Employment Equity Policy in Canada and the Politics of Regional Context
Two Case Study Reports:
- "Ontario: Lessons of the Fall of Employment Equity Legislation from the Perspective of Rights Advocacy"
- "Nunavut: Lessons of an Equity Conversation for Anti-Racist Activists"
The selection of two cases as diverse as Ontario and Nunavut within a single research agenda may strike the reader as a curiosity. However, it was precisely this diversity that compelled the authors' interests. Extensive previous research had made it clear that across Canada the relationship between employment equity and the broader human rights environment had received limited attention, particularly from employment equity advocates. In selecting these two case studies, the authors had the opportunity to explore very distinct elements of the interface between employment equity and human rights, each rooted in their specific regional political culture though operating in the wider context of the Canadian federal state.
The authors' primary analytical objective in these studies is to attempt to trace the assumptions rooted in specific regional political cultures that underpin current policies and policy debates, and to link those assumptions with the specific historical conditions of oppression experienced by particular target groups. The aim is to direct these findings towards equity advocates and practitioners.
The Ontario report, "Ontario: Lessons of the Fall of Employment Equity Legislation from the Perspective of Rights Advocacy", examines the recent rise and fall of employment equity in the province. Specifically, the study considers the activities of the Alliance for Employment Equity (AEE) as a grassroots challenge to the backlash policies of the Ontario Tory goverrment during the height of debate in the 1990s. The research agenda included organizing a community workshop on employment equity, involving members of the Alliance and other employment equity practitioners. This report combines indepth policy analysis with findings based largely on discussions and dialogues arising from this workshop.
In a very different context, one of the most advanced expressions of successful advocacy for minority rights and equity is indicated by the establishment of the territory of Nunavut in 1999. This report, "Nunavut: Lessons of an Equity Conversation for Anti-Racist Activists" is approached as as a dialogical exploration. It combines indepth interviews with equity advocates in Iqaluit and Ottawa with analysis informed by the interface between employment equity policy and a broader human rights agenda. The authors found in this research an inspiring example for all those familiar with systemic oppression in the establishment of a territory which explicitly recognizes the interests of its majority Inuit community in the context of redress for the historic exclusion within the federal Canadian state.
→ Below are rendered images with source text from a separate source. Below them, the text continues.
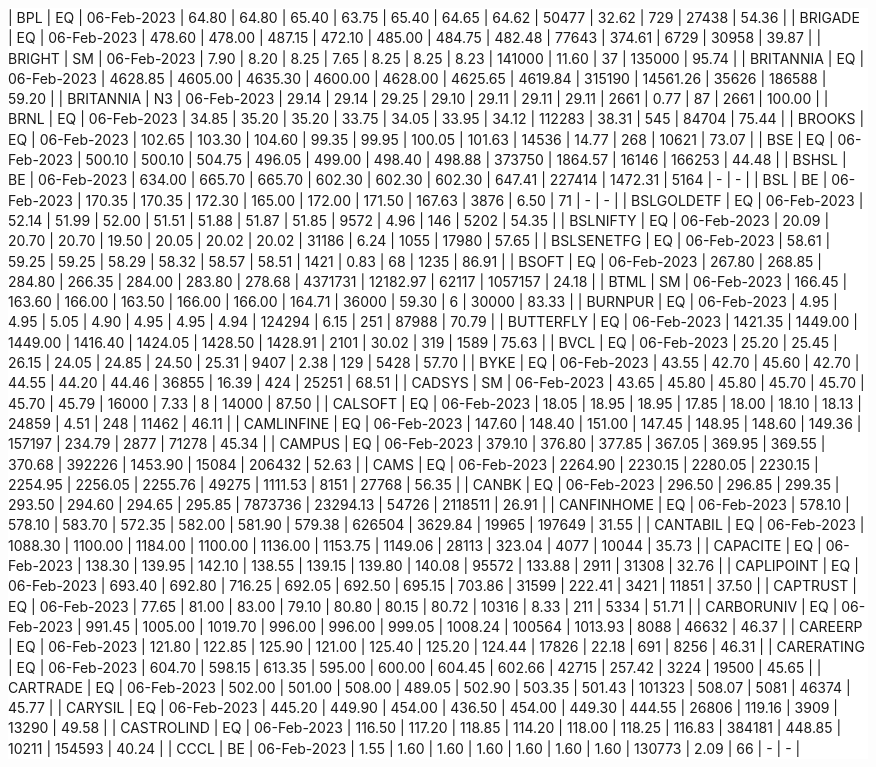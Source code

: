 | BPL | EQ | 06-Feb-2023 | 64.80 | 64.80 | 65.40 | 63.75 | 65.40 | 64.65 | 64.62 | 50477 | 32.62 | 729 | 27438 | 54.36 |
| BRIGADE | EQ | 06-Feb-2023 | 478.60 | 478.00 | 487.15 | 472.10 | 485.00 | 484.75 | 482.48 | 77643 | 374.61 | 6729 | 30958 | 39.87 |
| BRIGHT | SM | 06-Feb-2023 | 7.90 | 8.20 | 8.25 | 7.65 | 8.25 | 8.25 | 8.23 | 141000 | 11.60 | 37 | 135000 | 95.74 |
| BRITANNIA | EQ | 06-Feb-2023 | 4628.85 | 4605.00 | 4635.30 | 4600.00 | 4628.00 | 4625.65 | 4619.84 | 315190 | 14561.26 | 35626 | 186588 | 59.20 |
| BRITANNIA | N3 | 06-Feb-2023 | 29.14 | 29.14 | 29.25 | 29.10 | 29.11 | 29.11 | 29.11 | 2661 | 0.77 | 87 | 2661 | 100.00 |
| BRNL | EQ | 06-Feb-2023 | 34.85 | 35.20 | 35.20 | 33.75 | 34.05 | 33.95 | 34.12 | 112283 | 38.31 | 545 | 84704 | 75.44 |
| BROOKS | EQ | 06-Feb-2023 | 102.65 | 103.30 | 104.60 | 99.35 | 99.95 | 100.05 | 101.63 | 14536 | 14.77 | 268 | 10621 | 73.07 |
| BSE | EQ | 06-Feb-2023 | 500.10 | 500.10 | 504.75 | 496.05 | 499.00 | 498.40 | 498.88 | 373750 | 1864.57 | 16146 | 166253 | 44.48 |
| BSHSL | BE | 06-Feb-2023 | 634.00 | 665.70 | 665.70 | 602.30 | 602.30 | 602.30 | 647.41 | 227414 | 1472.31 | 5164 | - | - |
| BSL | BE | 06-Feb-2023 | 170.35 | 170.35 | 172.30 | 165.00 | 172.00 | 171.50 | 167.63 | 3876 | 6.50 | 71 | - | - |
| BSLGOLDETF | EQ | 06-Feb-2023 | 52.14 | 51.99 | 52.00 | 51.51 | 51.88 | 51.87 | 51.85 | 9572 | 4.96 | 146 | 5202 | 54.35 |
| BSLNIFTY | EQ | 06-Feb-2023 | 20.09 | 20.70 | 20.70 | 19.50 | 20.05 | 20.02 | 20.02 | 31186 | 6.24 | 1055 | 17980 | 57.65 |
| BSLSENETFG | EQ | 06-Feb-2023 | 58.61 | 59.25 | 59.25 | 58.29 | 58.32 | 58.57 | 58.51 | 1421 | 0.83 | 68 | 1235 | 86.91 |
| BSOFT | EQ | 06-Feb-2023 | 267.80 | 268.85 | 284.80 | 266.35 | 284.00 | 283.80 | 278.68 | 4371731 | 12182.97 | 62117 | 1057157 | 24.18 |
| BTML | SM | 06-Feb-2023 | 166.45 | 163.60 | 166.00 | 163.50 | 166.00 | 166.00 | 164.71 | 36000 | 59.30 | 6 | 30000 | 83.33 |
| BURNPUR | EQ | 06-Feb-2023 | 4.95 | 4.95 | 5.05 | 4.90 | 4.95 | 4.95 | 4.94 | 124294 | 6.15 | 251 | 87988 | 70.79 |
| BUTTERFLY | EQ | 06-Feb-2023 | 1421.35 | 1449.00 | 1449.00 | 1416.40 | 1424.05 | 1428.50 | 1428.91 | 2101 | 30.02 | 319 | 1589 | 75.63 |
| BVCL | EQ | 06-Feb-2023 | 25.20 | 25.45 | 26.15 | 24.05 | 24.85 | 24.50 | 25.31 | 9407 | 2.38 | 129 | 5428 | 57.70 |
| BYKE | EQ | 06-Feb-2023 | 43.55 | 42.70 | 45.60 | 42.70 | 44.55 | 44.20 | 44.46 | 36855 | 16.39 | 424 | 25251 | 68.51 |
| CADSYS | SM | 06-Feb-2023 | 43.65 | 45.80 | 45.80 | 45.70 | 45.70 | 45.70 | 45.79 | 16000 | 7.33 | 8 | 14000 | 87.50 |
| CALSOFT | EQ | 06-Feb-2023 | 18.05 | 18.95 | 18.95 | 17.85 | 18.00 | 18.10 | 18.13 | 24859 | 4.51 | 248 | 11462 | 46.11 |
| CAMLINFINE | EQ | 06-Feb-2023 | 147.60 | 148.40 | 151.00 | 147.45 | 148.95 | 148.60 | 149.36 | 157197 | 234.79 | 2877 | 71278 | 45.34 |
| CAMPUS | EQ | 06-Feb-2023 | 379.10 | 376.80 | 377.85 | 367.05 | 369.95 | 369.55 | 370.68 | 392226 | 1453.90 | 15084 | 206432 | 52.63 |
| CAMS | EQ | 06-Feb-2023 | 2264.90 | 2230.15 | 2280.05 | 2230.15 | 2254.95 | 2256.05 | 2255.76 | 49275 | 1111.53 | 8151 | 27768 | 56.35 |
| CANBK | EQ | 06-Feb-2023 | 296.50 | 296.85 | 299.35 | 293.50 | 294.60 | 294.65 | 295.85 | 7873736 | 23294.13 | 54726 | 2118511 | 26.91 |
| CANFINHOME | EQ | 06-Feb-2023 | 578.10 | 578.10 | 583.70 | 572.35 | 582.00 | 581.90 | 579.38 | 626504 | 3629.84 | 19965 | 197649 | 31.55 |
| CANTABIL | EQ | 06-Feb-2023 | 1088.30 | 1100.00 | 1184.00 | 1100.00 | 1136.00 | 1153.75 | 1149.06 | 28113 | 323.04 | 4077 | 10044 | 35.73 |
| CAPACITE | EQ | 06-Feb-2023 | 138.30 | 139.95 | 142.10 | 138.55 | 139.15 | 139.80 | 140.08 | 95572 | 133.88 | 2911 | 31308 | 32.76 |
| CAPLIPOINT | EQ | 06-Feb-2023 | 693.40 | 692.80 | 716.25 | 692.05 | 692.50 | 695.15 | 703.86 | 31599 | 222.41 | 3421 | 11851 | 37.50 |
| CAPTRUST | EQ | 06-Feb-2023 | 77.65 | 81.00 | 83.00 | 79.10 | 80.80 | 80.15 | 80.72 | 10316 | 8.33 | 211 | 5334 | 51.71 |
| CARBORUNIV | EQ | 06-Feb-2023 | 991.45 | 1005.00 | 1019.70 | 996.00 | 996.00 | 999.05 | 1008.24 | 100564 | 1013.93 | 8088 | 46632 | 46.37 |
| CAREERP | EQ | 06-Feb-2023 | 121.80 | 122.85 | 125.90 | 121.00 | 125.40 | 125.20 | 124.44 | 17826 | 22.18 | 691 | 8256 | 46.31 |
| CARERATING | EQ | 06-Feb-2023 | 604.70 | 598.15 | 613.35 | 595.00 | 600.00 | 604.45 | 602.66 | 42715 | 257.42 | 3224 | 19500 | 45.65 |
| CARTRADE | EQ | 06-Feb-2023 | 502.00 | 501.00 | 508.00 | 489.05 | 502.90 | 503.35 | 501.43 | 101323 | 508.07 | 5081 | 46374 | 45.77 |
| CARYSIL | EQ | 06-Feb-2023 | 445.20 | 449.90 | 454.00 | 436.50 | 454.00 | 449.30 | 444.55 | 26806 | 119.16 | 3909 | 13290 | 49.58 |
| CASTROLIND | EQ | 06-Feb-2023 | 116.50 | 117.20 | 118.85 | 114.20 | 118.00 | 118.25 | 116.83 | 384181 | 448.85 | 10211 | 154593 | 40.24 |
| CCCL | BE | 06-Feb-2023 | 1.55 | 1.60 | 1.60 | 1.60 | 1.60 | 1.60 | 1.60 | 130773 | 2.09 | 66 | - | - |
The weight of local context suggests that employment equity policy recommendations, if they are to be effective, need to be expanded beyond the traditional parameters of labour market adjustment to include an anti-racist and human rights agenda. It is hoped that these reports will be useful in offering some modest lessons, and perhaps in advancing constructive debates among equity advocates in the struggle to challenge the barriers of systemic racism, sexism, and all forms of oppression.
The views presented in these studies represent those of the authors alone, and do not reflect those of the many people interviewed, or of the Canadian Race Relations Foundation which generously supported this research.